(Collection entries)
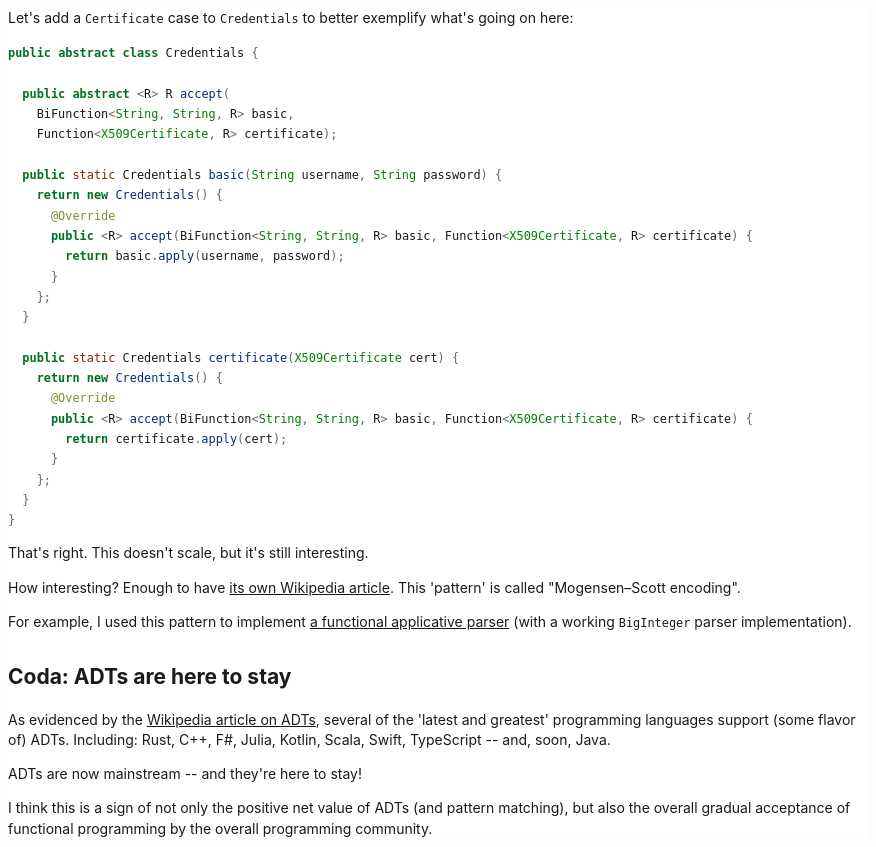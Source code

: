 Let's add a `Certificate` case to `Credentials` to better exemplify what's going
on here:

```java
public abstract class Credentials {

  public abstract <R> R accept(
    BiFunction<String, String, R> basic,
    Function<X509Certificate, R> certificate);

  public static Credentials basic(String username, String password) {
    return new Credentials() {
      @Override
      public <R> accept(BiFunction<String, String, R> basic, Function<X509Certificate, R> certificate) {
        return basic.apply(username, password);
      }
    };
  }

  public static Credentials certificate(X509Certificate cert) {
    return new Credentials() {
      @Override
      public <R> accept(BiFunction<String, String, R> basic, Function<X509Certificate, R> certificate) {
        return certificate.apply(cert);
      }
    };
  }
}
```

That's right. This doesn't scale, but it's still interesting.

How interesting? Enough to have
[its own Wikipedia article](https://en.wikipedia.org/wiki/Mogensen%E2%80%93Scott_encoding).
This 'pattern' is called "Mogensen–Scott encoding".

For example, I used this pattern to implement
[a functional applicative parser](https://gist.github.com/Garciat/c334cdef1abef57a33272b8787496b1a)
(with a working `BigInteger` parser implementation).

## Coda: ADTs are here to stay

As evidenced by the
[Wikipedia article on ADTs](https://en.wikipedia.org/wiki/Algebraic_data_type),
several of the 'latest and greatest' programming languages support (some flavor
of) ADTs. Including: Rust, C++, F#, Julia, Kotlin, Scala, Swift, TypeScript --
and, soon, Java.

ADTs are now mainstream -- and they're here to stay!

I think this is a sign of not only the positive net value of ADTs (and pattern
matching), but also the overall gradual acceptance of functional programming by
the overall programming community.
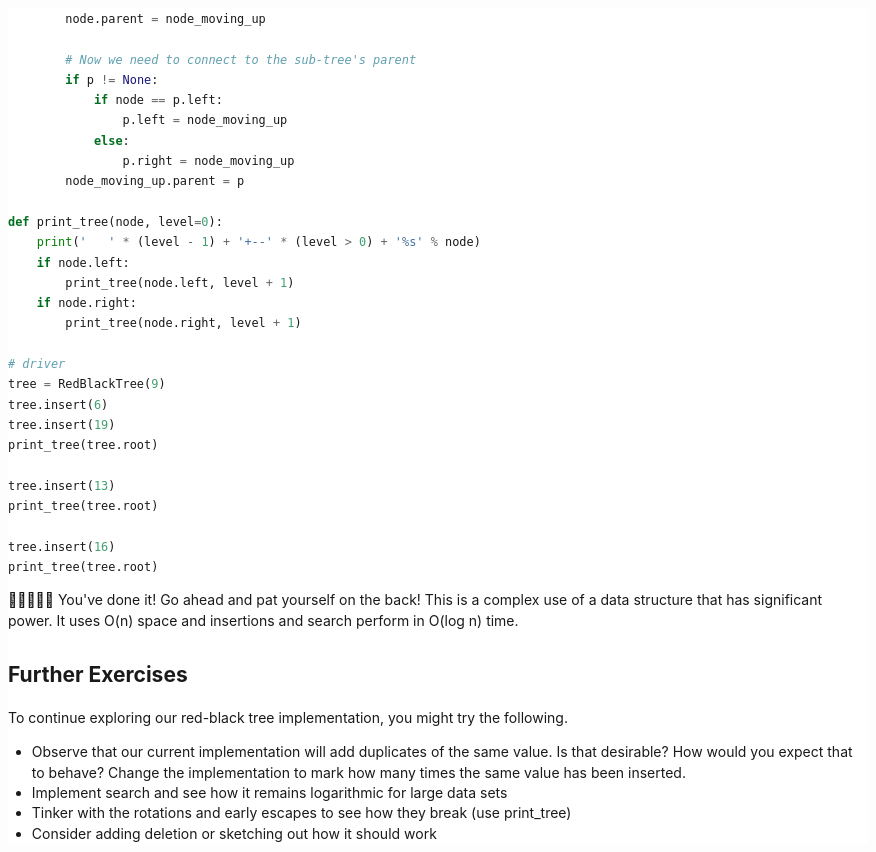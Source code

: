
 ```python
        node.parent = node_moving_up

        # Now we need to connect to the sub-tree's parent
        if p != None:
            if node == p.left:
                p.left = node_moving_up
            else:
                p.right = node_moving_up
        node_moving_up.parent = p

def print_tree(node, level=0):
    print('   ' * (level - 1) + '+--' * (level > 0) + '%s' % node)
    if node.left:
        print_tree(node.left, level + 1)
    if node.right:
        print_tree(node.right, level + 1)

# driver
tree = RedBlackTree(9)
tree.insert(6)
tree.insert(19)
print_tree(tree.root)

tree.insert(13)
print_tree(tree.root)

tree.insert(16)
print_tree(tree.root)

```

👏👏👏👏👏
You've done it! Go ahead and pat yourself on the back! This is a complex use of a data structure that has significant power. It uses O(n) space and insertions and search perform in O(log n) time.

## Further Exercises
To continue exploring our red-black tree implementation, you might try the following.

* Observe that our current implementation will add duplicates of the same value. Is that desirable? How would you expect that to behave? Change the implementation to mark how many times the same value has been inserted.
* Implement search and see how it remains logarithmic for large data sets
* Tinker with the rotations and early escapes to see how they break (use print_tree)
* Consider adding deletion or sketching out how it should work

What is needed: Check each line of the data above for the word "return" and copy the ones where it is found.

Exercise solution:
    return new Credentials() {
        return basic.apply(username, password);
    return new Credentials() {
        return certificate.apply(cert);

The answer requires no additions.